Twenty years ago this week, the Redskins participated in Super Bowl hype for the last time. Yes, you’re getting old.
In honor of this gruesome anniversary, I will provide daily updates of what people were writing 20 years ago each day. Until it gets too depressing. Which might have already happened.
John Madden predicts Redskins victory
“It starts with RFK Stadium,” Madden was quoted saying in the Boston Herald. “It’s just a football stadium — no track, no baseball field, it’s not brand new, it doesn’t have a lot of luxury boxes or other fancy things. The fans make a lot of noise and they have a band that sits in the end zone. They have a fight song, they play outdoors on real grass, taking whatever the elements bring.
“They have a big old offensive line they call the Hogs. Even their skill guys are tough guys. Look at Gary Clark: shirttail hanging out, mouthpiece dangling. Every time he gets hit, he has to put his shoulder pads back in. It’s just a feeling you get at RFK that this is football as it should be played.”
Gibbs on the Posse
“Art is a rock, nothing shakes him up,” Joe Gibbs said, also in the Herald. “Ricky is always walking around patting people. You never have to worry about Ricky being upset. Gary is moody and up and down. Sometimes you catch him on a good day. Sometimes you catch him on a bad one.”
Ernie Accorsi calls the Skins ‘flawless’
“When we’ve interviewed defensive coordinators for our head coaching job — and with two changes in the last few years, we’ve interviewed a lot of them — we ask which team they’ve faced has been most difficult to defend,” the then-Browns executive told the AP. “It’s almost unanimously Washington.
“They execute their system so perfectly. People take their offense other places. That’s a tribute. They’re so flawless, so balanced. Shut down the run, they’ll throw 350 yards on you. That’s a perfect team. They’re built to play anywhere, anytime.”
Theismann on Gibbs
“If he’s a stock, how much higher can he go?” said Theismann, then an ESPN analyst, in a call with reporters. “Where do you go when you’re at the top, when you’re the best in the game. Maybe lordship or sainthood?”
The Bandwagon departs
Then-Post sports editor George Solomon wrote a brief piece on the departure of Tony and friends. Quoting George:
A 33-foot recreational vehicle, the outside painted to create a real look for Washington Post columnist Tony Kornheiser’s mythical bandwagon, left Washington yesterday on its way to Minneapolis and Super Bowl XXVI....Washington Post executives, led by Candace Medd, director of circulation-marketing, suggested Kornheiser be driven to the Super Bowl in a “bandwagon type” vehicle.

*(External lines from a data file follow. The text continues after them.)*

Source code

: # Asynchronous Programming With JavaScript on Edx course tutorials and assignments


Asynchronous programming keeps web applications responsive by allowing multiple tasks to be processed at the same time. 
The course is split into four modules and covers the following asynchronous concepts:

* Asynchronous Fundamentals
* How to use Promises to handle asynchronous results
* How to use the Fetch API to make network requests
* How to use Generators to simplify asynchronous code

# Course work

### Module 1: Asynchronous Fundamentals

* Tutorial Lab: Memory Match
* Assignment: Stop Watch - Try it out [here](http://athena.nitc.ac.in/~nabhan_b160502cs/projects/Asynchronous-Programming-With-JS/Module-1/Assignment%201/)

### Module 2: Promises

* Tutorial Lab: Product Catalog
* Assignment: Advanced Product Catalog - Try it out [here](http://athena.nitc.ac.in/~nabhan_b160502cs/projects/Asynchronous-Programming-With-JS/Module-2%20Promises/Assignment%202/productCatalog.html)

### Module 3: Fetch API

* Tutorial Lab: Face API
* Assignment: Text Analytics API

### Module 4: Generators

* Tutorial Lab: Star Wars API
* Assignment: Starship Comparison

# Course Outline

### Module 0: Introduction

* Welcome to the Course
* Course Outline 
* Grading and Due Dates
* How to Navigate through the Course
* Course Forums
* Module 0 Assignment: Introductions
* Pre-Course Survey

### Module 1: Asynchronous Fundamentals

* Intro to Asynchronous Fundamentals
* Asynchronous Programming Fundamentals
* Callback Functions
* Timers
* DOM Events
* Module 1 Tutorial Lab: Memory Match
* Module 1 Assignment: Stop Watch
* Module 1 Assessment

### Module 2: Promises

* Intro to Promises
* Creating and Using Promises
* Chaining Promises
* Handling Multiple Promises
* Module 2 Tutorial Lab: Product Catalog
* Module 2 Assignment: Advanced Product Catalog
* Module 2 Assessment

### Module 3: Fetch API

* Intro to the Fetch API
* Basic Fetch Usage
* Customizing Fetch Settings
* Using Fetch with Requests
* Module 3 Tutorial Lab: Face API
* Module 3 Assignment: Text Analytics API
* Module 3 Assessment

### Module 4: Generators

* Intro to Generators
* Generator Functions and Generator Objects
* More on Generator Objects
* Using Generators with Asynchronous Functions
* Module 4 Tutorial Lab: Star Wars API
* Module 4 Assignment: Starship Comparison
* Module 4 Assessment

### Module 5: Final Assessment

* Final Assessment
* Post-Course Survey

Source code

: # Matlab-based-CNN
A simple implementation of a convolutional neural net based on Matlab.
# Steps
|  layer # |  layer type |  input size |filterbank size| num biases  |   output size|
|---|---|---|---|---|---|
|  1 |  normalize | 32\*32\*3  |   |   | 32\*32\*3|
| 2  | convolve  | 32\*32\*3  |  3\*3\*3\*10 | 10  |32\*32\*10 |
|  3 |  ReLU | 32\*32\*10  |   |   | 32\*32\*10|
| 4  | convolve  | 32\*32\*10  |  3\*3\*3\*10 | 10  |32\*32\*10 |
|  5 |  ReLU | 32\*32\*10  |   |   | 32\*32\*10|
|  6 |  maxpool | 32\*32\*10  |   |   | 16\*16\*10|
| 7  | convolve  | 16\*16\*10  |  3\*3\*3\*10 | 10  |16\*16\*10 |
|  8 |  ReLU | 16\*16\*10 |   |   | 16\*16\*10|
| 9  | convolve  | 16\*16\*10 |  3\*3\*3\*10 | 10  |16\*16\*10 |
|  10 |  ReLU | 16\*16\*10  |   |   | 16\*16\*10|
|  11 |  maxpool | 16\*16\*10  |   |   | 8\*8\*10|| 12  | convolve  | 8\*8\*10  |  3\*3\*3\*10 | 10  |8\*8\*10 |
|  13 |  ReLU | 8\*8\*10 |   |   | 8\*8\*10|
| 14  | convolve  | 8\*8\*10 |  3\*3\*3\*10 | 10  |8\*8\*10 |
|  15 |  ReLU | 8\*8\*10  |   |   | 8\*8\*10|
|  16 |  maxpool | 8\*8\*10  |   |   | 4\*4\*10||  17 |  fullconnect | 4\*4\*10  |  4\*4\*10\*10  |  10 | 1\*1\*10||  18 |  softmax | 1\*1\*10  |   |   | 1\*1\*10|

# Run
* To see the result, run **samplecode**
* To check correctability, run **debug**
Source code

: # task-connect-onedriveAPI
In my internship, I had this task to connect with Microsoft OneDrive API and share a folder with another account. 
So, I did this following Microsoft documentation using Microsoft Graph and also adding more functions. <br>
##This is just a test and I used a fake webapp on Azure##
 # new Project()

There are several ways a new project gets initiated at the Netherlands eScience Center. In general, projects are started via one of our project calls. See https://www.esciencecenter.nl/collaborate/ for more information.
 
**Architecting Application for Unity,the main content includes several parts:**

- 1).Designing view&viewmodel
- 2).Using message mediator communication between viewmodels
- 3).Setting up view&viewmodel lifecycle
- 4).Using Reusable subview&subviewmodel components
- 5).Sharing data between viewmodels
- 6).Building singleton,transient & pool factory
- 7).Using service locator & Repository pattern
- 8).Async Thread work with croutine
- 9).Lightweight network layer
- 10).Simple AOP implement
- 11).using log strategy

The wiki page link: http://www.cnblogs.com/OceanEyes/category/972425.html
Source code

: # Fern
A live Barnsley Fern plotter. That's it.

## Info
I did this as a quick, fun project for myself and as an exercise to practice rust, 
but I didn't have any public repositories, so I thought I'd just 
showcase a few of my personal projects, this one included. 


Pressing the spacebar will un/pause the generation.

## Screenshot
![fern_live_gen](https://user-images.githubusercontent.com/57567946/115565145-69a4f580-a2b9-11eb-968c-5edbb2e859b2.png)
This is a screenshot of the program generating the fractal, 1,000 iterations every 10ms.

“I think we’ve seized the moment,” Medd said. “The bandwagon is a fun column that snowballed.”
Joining Kornheiser for the 1,150-mile drive will be Jeanne McManus, The Post’s deputy sports editor who will supervise the newspaper’s Super Bowl coverage, and Norman Chad, a Kornheiser nemesis whose columns appear in The Post and Sports Illustrated.
Oh, to have live blogged from that RV.
Jack Kent Cooke’s legacy
“It’s the finest organization in professional sports,” Cooke told The Post in a massive A1 feature about the team’s front office. “There’s continuity and trust. Joe Gibbs and Charles Casserly simply put are at the top of their professions. I wouldn’t say I have absolute trust in them, but it’s pretty close....
“You get good people and you give them the things they need to succeed. That’s our formula, and the success here will continue long after I’m gone. My son John and his son John will continue the tradition of the Redskins. And if they don’t, heaven help them because I’ll be watching from below or above, wherever I happen to be.”